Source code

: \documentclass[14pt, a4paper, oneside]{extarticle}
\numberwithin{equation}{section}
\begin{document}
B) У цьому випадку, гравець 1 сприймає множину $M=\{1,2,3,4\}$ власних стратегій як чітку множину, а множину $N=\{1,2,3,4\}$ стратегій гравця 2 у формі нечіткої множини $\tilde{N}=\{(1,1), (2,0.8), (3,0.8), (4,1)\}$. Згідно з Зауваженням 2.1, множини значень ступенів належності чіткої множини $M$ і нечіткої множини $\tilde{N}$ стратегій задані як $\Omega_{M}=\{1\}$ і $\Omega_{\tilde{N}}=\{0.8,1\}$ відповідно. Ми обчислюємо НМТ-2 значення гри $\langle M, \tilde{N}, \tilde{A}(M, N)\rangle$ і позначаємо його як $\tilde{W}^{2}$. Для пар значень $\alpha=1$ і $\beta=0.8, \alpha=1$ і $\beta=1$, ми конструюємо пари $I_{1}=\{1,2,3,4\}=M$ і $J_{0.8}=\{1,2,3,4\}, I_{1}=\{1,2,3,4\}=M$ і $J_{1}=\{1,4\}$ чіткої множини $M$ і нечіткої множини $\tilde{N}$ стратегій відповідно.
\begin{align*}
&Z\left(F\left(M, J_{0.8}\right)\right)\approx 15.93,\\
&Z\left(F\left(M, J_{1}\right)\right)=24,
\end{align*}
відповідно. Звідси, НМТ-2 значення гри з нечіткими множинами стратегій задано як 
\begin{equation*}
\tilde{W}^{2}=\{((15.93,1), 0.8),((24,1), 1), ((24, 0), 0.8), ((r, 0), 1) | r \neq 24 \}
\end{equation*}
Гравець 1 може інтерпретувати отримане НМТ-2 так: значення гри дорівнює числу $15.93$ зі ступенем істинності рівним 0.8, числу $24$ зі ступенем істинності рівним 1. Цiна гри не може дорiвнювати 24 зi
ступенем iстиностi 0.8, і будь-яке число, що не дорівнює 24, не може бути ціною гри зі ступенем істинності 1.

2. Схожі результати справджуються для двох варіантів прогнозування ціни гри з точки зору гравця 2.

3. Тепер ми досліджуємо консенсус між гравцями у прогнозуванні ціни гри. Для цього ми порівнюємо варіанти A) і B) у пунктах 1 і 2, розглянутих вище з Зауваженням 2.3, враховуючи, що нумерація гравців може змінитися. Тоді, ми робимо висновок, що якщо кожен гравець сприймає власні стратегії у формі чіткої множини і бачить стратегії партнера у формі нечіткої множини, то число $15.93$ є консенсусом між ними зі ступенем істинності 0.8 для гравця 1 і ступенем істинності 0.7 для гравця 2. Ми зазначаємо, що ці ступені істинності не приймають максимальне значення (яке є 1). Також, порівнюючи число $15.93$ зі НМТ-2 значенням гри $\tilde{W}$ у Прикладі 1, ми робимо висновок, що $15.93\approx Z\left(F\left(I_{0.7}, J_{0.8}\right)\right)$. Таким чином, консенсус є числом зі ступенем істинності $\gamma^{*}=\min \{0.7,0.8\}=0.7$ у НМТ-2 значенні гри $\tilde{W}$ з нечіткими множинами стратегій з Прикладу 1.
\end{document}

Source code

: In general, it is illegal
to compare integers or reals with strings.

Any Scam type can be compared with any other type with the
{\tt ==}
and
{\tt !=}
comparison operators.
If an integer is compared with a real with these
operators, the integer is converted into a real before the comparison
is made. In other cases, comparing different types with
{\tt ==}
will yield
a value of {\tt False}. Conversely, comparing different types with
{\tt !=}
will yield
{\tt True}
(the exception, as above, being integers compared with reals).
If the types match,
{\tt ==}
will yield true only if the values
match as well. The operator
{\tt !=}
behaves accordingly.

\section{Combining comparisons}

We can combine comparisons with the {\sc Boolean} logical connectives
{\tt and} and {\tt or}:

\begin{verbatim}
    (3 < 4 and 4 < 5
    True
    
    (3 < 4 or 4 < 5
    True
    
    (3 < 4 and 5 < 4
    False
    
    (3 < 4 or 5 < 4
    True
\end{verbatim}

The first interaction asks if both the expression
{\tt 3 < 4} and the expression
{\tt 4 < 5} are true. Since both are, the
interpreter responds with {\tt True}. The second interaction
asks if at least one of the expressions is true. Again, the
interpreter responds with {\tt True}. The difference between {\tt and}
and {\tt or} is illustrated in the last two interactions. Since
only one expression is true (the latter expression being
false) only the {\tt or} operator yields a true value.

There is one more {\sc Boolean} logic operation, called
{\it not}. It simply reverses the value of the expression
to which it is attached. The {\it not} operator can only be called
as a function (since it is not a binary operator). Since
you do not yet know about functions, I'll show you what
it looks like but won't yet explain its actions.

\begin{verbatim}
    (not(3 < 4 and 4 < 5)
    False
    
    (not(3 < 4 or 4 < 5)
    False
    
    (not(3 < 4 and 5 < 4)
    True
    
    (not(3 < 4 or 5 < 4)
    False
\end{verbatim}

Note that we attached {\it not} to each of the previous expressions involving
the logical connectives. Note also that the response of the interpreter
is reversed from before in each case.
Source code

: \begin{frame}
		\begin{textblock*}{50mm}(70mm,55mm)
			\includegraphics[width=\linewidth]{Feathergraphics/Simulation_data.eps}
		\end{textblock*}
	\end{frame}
::::
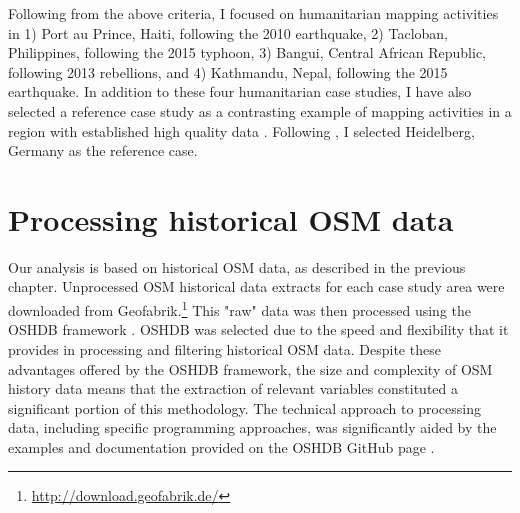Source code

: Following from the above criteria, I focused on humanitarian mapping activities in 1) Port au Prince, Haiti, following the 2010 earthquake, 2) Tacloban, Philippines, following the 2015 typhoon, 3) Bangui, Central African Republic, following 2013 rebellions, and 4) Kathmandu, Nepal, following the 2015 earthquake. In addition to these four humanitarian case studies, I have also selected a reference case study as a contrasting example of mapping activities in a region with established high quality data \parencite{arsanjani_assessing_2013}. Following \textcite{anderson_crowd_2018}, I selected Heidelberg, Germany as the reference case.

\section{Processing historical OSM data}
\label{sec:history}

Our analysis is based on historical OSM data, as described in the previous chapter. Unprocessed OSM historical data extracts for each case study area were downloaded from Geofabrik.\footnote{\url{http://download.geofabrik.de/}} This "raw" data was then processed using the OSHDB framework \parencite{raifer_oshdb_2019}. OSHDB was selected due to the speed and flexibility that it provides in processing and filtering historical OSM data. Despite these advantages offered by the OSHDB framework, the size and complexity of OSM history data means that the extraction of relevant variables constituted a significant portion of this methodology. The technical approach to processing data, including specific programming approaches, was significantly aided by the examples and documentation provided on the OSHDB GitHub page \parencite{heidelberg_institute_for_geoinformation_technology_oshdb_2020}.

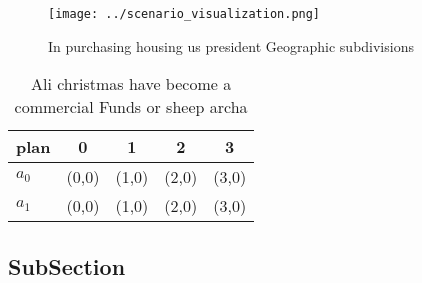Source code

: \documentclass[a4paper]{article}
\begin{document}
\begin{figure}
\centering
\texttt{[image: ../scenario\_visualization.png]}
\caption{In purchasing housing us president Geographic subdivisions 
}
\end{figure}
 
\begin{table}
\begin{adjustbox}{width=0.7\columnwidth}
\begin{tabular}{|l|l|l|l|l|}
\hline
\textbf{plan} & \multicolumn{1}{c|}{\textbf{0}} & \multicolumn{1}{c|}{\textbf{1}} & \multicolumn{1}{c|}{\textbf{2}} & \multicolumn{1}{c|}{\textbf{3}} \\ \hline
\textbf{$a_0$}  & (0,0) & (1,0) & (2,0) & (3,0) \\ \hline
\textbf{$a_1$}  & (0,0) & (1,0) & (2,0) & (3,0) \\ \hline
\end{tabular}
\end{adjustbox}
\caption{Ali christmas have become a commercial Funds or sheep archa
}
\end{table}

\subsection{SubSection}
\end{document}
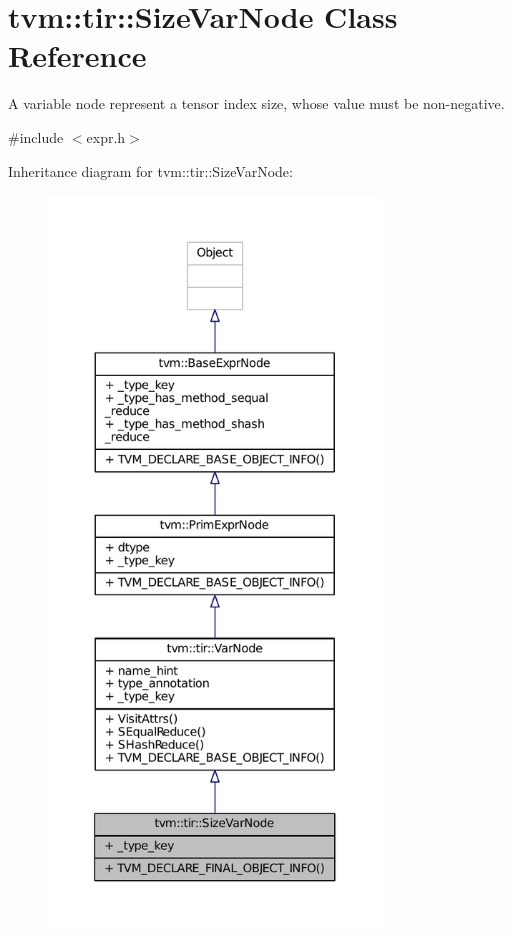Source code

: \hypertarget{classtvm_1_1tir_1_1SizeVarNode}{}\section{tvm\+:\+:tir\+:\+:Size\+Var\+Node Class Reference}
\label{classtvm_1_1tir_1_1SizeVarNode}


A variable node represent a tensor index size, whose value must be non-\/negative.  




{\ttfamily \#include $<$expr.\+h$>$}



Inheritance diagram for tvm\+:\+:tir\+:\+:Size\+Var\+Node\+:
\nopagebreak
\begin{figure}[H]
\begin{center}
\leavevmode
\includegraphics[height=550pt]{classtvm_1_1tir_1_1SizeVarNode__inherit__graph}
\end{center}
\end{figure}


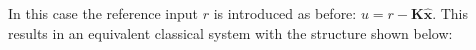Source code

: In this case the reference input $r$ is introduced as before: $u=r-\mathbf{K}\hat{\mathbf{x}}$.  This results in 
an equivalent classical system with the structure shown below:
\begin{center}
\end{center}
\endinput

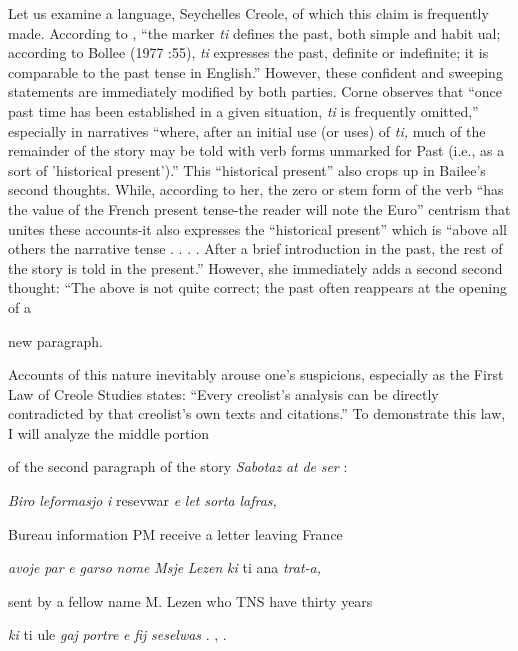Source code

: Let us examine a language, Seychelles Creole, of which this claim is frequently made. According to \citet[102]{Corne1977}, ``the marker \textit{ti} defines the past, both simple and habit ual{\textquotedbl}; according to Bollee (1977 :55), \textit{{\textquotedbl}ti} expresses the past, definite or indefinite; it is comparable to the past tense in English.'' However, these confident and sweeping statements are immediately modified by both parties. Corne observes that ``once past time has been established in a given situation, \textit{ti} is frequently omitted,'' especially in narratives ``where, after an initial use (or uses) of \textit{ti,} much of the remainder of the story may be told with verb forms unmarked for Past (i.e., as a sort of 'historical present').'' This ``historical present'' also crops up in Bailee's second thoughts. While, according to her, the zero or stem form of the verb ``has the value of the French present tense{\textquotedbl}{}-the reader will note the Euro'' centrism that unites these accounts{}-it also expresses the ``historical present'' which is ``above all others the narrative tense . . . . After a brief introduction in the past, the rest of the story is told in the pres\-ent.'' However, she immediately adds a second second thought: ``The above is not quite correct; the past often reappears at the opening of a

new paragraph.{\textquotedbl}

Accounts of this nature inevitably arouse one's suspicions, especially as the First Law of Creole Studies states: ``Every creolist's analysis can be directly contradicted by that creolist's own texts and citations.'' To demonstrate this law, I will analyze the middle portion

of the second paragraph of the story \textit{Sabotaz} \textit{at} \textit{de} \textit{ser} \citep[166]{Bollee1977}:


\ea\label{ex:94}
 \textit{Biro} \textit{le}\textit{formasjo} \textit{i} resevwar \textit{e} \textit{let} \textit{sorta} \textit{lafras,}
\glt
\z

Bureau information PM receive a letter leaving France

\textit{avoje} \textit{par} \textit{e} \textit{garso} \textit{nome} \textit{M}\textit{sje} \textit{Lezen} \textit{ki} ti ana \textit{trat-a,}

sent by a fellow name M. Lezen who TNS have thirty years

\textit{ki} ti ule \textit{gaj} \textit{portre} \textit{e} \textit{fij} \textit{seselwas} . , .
::::
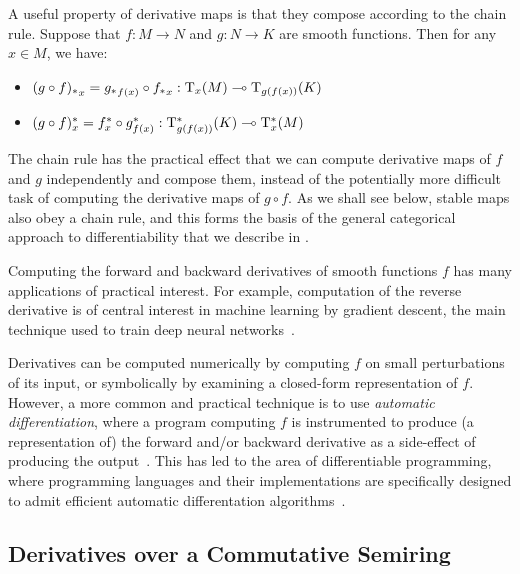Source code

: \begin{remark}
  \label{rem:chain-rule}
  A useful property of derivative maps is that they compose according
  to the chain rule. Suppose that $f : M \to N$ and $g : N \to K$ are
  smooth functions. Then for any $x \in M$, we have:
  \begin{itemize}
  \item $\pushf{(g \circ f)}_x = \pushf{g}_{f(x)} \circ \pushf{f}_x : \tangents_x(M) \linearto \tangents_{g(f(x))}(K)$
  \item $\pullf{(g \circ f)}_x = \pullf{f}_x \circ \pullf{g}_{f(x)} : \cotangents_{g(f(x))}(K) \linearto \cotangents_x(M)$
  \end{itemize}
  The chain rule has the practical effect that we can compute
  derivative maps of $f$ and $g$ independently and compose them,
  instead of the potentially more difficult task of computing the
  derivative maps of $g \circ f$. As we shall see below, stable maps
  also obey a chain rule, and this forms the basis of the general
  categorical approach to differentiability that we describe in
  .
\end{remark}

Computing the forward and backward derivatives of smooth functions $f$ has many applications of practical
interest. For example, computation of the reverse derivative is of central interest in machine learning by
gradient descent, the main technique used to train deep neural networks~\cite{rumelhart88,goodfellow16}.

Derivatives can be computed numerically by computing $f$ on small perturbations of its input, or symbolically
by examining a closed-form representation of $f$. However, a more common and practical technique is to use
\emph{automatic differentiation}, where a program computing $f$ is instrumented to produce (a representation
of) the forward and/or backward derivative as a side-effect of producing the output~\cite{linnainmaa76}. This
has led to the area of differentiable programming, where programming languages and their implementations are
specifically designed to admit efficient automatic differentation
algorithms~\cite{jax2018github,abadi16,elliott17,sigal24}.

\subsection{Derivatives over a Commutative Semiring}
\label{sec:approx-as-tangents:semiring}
::::
Problem to solve: The string "label" may occur in the listing; show every line where it does.

Answer area:
\label{sec:history}
\label{classtvm_1_1tir_1_1SizeVarNode}
\ea\label{ex:94}
  \label{rem:chain-rule}
\label{sec:approx-as-tangents:semiring}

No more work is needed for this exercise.